BS1 ワールドウオッチング - WORLD WATCHING -

池畑キャスターの視点 ポーランド首相に聞く
“ロシアとタンゴを踊る日”は来るのか

インタビューで本当に「問われる」のは、取材者、つまり質問をする側である。
もちろん、視聴者や読者にとって重要なのは、質問に答える側であるインタビュー対象の人たちだ。政治家、ミュージシャン、もしくは無名の市井の人物であれ、答える側がインタビューでは主役だ。だが、そうした主役たちが通りいっぺんでない、深みのある言葉を紡ぐか、理想をいえば普段は意識もしていなかった本音がインタビューで発せられるかは、ひとえに、取材者、もっと具体的にいえば取材者の下調べにかかっている。もうだいぶ長いこと質問をする側をなりわいとしてきたが、限られた時間内で行う、撮り直しのきかないインタビューは、今でも毎回緊張する。自分が「問われる」からだ。(インタビューの詳細は、後半に記載)。
(国際報道2020 池畑修平キャスター)

払拭されない“ロシアへの不信感”

モラウィエツキ首相

来日するポーランドのモラウィエツキ首相にインタビューできることになり、私は下調べの第一歩として、駐日ポーランド大使館のホームページを開いてみた。まず出てきたのが、今年の元日付けで掲載されたモラウィエツキ首相の声明。
長く、重かった。
内容の9割が、ロシア、そしてプーチン大統領の第2次世界大戦をめぐる歴史認識への批判であったためだ。出だしからして、こうだ。

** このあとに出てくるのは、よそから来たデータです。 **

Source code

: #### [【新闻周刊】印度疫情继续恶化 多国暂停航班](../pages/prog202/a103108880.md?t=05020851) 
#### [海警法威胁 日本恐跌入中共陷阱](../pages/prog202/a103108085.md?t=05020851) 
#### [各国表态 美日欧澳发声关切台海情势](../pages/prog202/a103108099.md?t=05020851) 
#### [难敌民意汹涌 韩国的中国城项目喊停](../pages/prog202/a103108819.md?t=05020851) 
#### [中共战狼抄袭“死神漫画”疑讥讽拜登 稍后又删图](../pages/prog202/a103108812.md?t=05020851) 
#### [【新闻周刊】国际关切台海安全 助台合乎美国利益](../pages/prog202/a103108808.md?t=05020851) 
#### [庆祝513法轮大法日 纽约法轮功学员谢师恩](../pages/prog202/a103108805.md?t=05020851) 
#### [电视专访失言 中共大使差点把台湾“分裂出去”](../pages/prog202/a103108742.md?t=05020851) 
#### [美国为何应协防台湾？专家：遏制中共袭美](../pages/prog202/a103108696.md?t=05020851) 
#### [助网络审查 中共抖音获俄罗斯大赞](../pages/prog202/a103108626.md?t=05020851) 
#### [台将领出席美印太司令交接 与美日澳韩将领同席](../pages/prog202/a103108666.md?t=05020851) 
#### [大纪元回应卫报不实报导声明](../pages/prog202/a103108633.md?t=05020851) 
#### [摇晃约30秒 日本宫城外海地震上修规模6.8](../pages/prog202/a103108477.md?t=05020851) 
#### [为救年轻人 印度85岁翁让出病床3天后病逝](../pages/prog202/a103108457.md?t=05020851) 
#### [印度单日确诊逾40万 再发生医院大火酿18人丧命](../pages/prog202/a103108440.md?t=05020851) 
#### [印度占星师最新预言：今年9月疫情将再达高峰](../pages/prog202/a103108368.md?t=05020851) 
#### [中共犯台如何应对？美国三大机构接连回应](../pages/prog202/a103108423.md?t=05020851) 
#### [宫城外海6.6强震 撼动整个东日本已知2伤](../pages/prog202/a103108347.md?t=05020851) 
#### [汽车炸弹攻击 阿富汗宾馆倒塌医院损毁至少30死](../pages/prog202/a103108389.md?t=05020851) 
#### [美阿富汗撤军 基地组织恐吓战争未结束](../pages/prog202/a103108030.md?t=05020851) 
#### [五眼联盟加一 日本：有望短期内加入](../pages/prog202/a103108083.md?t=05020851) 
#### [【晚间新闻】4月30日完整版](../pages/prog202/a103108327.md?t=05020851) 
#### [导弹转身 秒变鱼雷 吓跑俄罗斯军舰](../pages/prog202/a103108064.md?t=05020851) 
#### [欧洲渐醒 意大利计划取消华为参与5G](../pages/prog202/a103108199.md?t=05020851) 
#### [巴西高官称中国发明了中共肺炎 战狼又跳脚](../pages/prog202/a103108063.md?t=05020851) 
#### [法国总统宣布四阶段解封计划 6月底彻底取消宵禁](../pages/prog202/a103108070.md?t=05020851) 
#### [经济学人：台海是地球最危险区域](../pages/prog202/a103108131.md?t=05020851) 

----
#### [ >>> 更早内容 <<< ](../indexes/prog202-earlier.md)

「20世紀、世界には、病的な全体主義思想の名目で虐殺された、数億人もの人々の想像を絶する苦しみと死がもたらされました。
ナチズム、ファシズム、コミュニズムが原因の大量死は、私たちの世代の人間にとって自明の事柄です。
こうした犯罪の責任が誰にあるのか、そして、いかなる同盟が、第二次世界大戦という人類史上最も殺人的な対立の端緒となったのか、もまた自明の事柄です」
(駐日ポーランド大使館のホームページより)

当時、ポーランドは、秘密協定を結んだナチスドイツとソビエトによって攻め込まれて分割統治され、それが第2次世界大戦の引き金となった。地図からポーランドという国家は消えたのである。
そうした苛烈な歴史を背負っているポーランドの首脳であるだけに、モラウィエツキ首相としても歴史認識には鋭敏でいざるを得ない。声明では、プーチン大統領に対する名指しの批判も。

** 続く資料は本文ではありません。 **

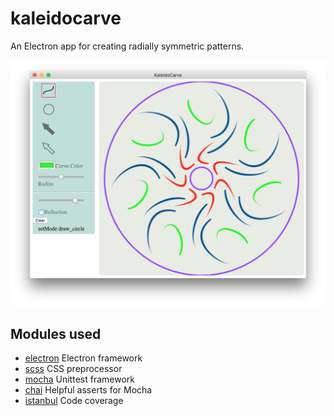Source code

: ﻿# kaleidocarve
An Electron app for creating radially symmetric patterns.

![screenshot](images/screenshot.png)

## Modules used

* [electron](https://www.electronjs.org/) Electron framework
* [scss](https://sass-lang.com/) CSS preprocessor
* [mocha](https://mochajs.org/) Unittest framework
* [chai](https://www.chaijs.com/) Helpful asserts for Mocha
* [istanbul](https://istanbul.js.org/) Code coverage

「プーチン大統領は、ポーランドについてたびたび虚偽の発言をしてきました。
それを常に、完全に意図的に行ってきました」
(駐日ポーランド大使館のホームページより)

手を取り“タンゴを踊る日”

ロシア プーチン大統領

事の発端は、プーチン大統領が昨年12月に“第2次世界大戦が勃発した責任の一端はポーランドにもある”という趣旨の発言をしたことだ。こうした主張は、ポーランドとしては断固として受け入れられないという。
ポーランドは、イギリスの離脱で揺れるEU(ヨーロッパ連合)にあって経済の成長ぶりが顕著であり、ドイツやフランスに次ぐ「第2集団」のランナーのように存在感を高めている。そうした伸び盛りといえるポーランドだが、今なお、隣接する大国との歴史認識をめぐる摩擦がなくならない。戦前、戦中の歴史をめぐる対立は東アジアだけではないのだ。
さらに、近年は、ロシアがウクライナのクリミア半島を併合するなど拡張主義とも受け止められる行動をとってきただけに、ポーランドは安全保障上の脅威も感じ、アメリカやNATO(北大西洋条約機構)への依存度を高めている。

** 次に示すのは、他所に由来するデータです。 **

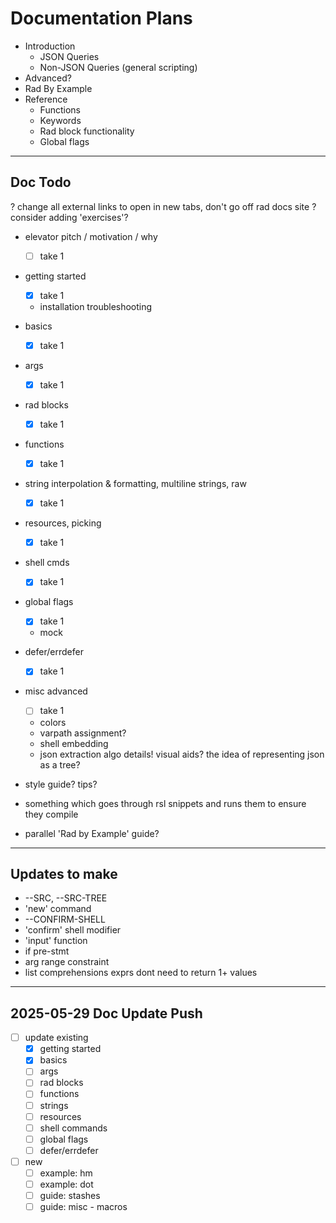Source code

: # Documentation Plans

- Introduction
  - JSON Queries
  - Non-JSON Queries (general scripting)
- Advanced?
- Rad By Example
- Reference
  - Functions
  - Keywords
  - Rad block functionality
  - Global flags

---

## Doc Todo

? change all external links to open in new tabs, don't go off rad docs site
? consider adding 'exercises'?

- elevator pitch / motivation / why
  - [ ] take 1
- getting started
  - [x] take 1
  - installation troubleshooting
- basics
  - [x] take 1
- args
  - [x] take 1
- rad blocks
  - [x] take 1
- functions
  - [x] take 1
- string interpolation & formatting, multiline strings, raw
  - [x] take 1
- resources, picking
  - [x] take 1
- shell cmds
  - [x] take 1
- global flags
  - [x] take 1
  - mock
- defer/errdefer
  - [x] take 1
- misc advanced
  - [ ] take 1
  - colors
  - varpath assignment?
  - shell embedding
  - json extraction algo details! visual aids? the idea of representing json as a tree?

- style guide? tips?
- something which goes through rsl snippets and runs them to ensure they compile
- parallel 'Rad by Example' guide?

---

## Updates to make

- --SRC, --SRC-TREE
- 'new' command
- --CONFIRM-SHELL
- 'confirm' shell modifier
- 'input' function
- if pre-stmt
- arg range constraint
- list comprehensions exprs dont need to return 1+ values

---

## 2025-05-29 Doc Update Push

- [ ] update existing
  - [x] getting started
  - [x] basics
  - [ ] args
  - [ ] rad blocks
  - [ ] functions
  - [ ] strings
  - [ ] resources
  - [ ] shell commands
  - [ ] global flags
  - [ ] defer/errdefer
- [ ] new
  - [ ] example: hm
  - [ ] example: dot
  - [ ] guide: stashes
  - [ ] guide: misc - macros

「しかし」、とモラウィエツキ首相は、私とのインタビューでクギを刺した上で、深みを感じさせる言葉を紡いだ。

モラウィエツキ首相
「私たちは、本当はロシアを敵視したくはないのです。ロシアには、ヨーロッパのパートナーになってもらいたい。しかし、『タンゴを踊るには2人必要だ』とよく言うように、双方の協調が必要なのです」

ポーランドとロシアが「タンゴ」を踊る日が来るのか。
まずは、歴史認識をめぐるあつれきが解消されるかがポイントになりそうだ。